Carrie’s breath stutters in her chest, and she quietly cries, pressing her fingers into her eyes. No one looks at either of them, no one bothers with them as Jess wheels Carrie slowly along the fluorescent-lit corridors, trying to figure out what to say.
“I can’t go with him. Not after this winter, not after finding what I’ve been missing all these years. Roots. A home. But he—he wouldn’t want me to anyway.”
“You’re meant to stay, Carrie,”
Jess says, stopping suddenly. She walks around to the front of the wheelchair and kneels down before her. After a brief hesitation, she reaches across, gripping Carrie’s hands in hers. They’re cold, so much colder than her own, but a faint thrill goes through her, a connection she hasn’t felt in too long. She steadies herself, looking down at their hands, then up into Carrie’s eyes. She suppresses a wave of mourning for the woman she never saw Carrie grow into. “You’re meant to stay. In fact, you should never have left. It’s the biggest regret of my life, letting you go like that. Not speaking to you, not trying harder to search for you.”
“You . . . searched for me?”
Jess’s nose wrinkles. “Online mostly. Just every now and then. Ivy told me once you were in St. Ives, renting a cottage, and I went to go and find you. I guess I was beginning to think that you didn’t care anymore, that you had moved on. But I didn’t move on. Not ever. I know it seemed that way, but I was scared, Carrie. And guilty.”
Jess shakes her head. “It’s amazing what guilt will do.
“So I told Tom I wanted a few days to myself, to be by the sea. I caught the train, checked into a B&B, and the whole time I kept telling myself I should turn back. But I couldn’t stop myself. I . . . I had to see you.”
She clears her throat, looking down at their hands again. “On the second morning I saw you across the beach, batting away a seagull, laughing with some guy over cones of ice cream. It was . . . I couldn’t breathe. I remember just standing there, watching you like some kind of ghost. I imagined myself going over, talking to you, but that little strip of sand seemed impossible to cross. Anyway, you just wandered off with him after a while, and I didn’t follow.”

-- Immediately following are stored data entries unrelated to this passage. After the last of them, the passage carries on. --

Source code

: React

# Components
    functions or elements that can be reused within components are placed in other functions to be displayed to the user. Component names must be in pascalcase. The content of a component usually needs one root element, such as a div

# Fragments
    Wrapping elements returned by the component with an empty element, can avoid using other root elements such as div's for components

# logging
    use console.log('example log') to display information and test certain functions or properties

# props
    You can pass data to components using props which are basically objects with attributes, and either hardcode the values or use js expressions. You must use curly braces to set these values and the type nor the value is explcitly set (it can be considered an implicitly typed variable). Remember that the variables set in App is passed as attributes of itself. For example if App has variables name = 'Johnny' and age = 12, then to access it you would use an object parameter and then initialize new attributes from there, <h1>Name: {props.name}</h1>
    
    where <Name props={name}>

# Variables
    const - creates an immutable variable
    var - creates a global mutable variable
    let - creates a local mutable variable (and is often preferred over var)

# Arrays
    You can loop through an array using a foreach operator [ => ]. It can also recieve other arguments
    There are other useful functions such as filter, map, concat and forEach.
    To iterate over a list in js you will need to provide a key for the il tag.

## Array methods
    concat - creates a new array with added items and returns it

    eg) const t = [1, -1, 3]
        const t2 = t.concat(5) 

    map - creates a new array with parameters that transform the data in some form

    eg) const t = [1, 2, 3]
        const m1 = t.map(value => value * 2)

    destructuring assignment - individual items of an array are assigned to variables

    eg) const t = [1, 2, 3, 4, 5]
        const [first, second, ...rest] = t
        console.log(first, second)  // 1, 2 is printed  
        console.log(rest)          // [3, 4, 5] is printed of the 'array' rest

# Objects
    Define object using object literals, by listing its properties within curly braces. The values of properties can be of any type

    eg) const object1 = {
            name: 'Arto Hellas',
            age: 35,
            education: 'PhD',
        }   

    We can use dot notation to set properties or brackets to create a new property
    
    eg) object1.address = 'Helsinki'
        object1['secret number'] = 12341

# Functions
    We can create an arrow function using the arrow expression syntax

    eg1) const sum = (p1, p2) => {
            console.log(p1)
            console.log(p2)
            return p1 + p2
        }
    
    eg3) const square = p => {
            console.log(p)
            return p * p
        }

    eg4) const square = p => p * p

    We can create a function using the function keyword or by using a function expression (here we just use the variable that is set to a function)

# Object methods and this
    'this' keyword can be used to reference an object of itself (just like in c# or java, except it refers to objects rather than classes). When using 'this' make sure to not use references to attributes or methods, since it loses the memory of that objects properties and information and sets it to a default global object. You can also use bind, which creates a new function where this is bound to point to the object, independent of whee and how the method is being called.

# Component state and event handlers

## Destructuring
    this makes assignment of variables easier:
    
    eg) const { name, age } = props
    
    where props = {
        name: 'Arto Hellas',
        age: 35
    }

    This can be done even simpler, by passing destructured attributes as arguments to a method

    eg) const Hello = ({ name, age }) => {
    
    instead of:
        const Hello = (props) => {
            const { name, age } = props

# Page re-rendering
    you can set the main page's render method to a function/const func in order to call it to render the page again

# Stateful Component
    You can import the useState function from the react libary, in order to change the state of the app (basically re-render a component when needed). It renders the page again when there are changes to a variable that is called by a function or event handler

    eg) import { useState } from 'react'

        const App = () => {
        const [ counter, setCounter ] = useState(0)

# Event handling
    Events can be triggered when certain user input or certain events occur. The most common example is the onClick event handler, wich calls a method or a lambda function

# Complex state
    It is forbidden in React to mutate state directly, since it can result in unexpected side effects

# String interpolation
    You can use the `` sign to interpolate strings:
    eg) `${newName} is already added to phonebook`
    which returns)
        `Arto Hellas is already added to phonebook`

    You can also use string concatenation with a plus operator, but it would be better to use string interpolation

Carrie frowns, quiet for a moment. “That might have been Ian.”
“Might have been?”
“None of them really mattered after I left.”
Carrie smiles, the corners of her mouth twitching upward sadly. “None of them mattered, until Matthieu.”
“Come and meet Elodie. Please. Let’s get you discharged, and I can bring Elodie over to meet you. You’ll love her, she’s a little monster in human form. Please, Carrie . . . just, please.”
Carrie’s smile grows more real, then she sighs, leaning forward to touch her forehead to Jess’s. Jess’s heart stutters. She remembers . . . oh, how she remembers . . . the way they used to stand like this, how it used to be with the two of them, how she used to feel complete with Carrie next to her.
“God, I’ve missed you,”
Carrie says with a sigh. “You have no fucking idea how much I’ve missed you.”
Jess stifles a sob and wraps her arms around Carrie, her hot tears leaking into Carrie’s hair. “I’m sorry. That night when I came to see you—”
“It doesn’t matter.”
“But—”
“It really, really doesn’t matter,”
Carrie says, her voice muffled by Jess’s jumper. “All that matters is this. Now. We’ve lost ten years. I don’t want to lose another ten years.”
Jess’s phone vibrates in her pocket and she reaches down, pulling away from Carrie. She frowns down at the screen, at the flashing words no caller id peering up at her, and swipes to answer. “Hello?”
Her features sink as she listens to the voice on the other end. She blinks quickly, taking it in, fighting back the nausea writhing inside her. Blowing out a quick breath, she answers as calmly as she can, her gaze slicing to Carrie, the nausea clawing up her throat. When she hangs up, she takes a moment to gather herself, placing her hands on her belly, fighting for strength.
“Jess . . .”
Carrie says, knowing it’s bad, both wanting and not wanting to know.
“It’s Cora. And—and Howard.”
Jess’s eyes fly open, fixing on Carrie’s. She reaches once more for Carrie’s hands, as though to brace her. As though bracing herself. “I’m so sorry. So very, very sorry.”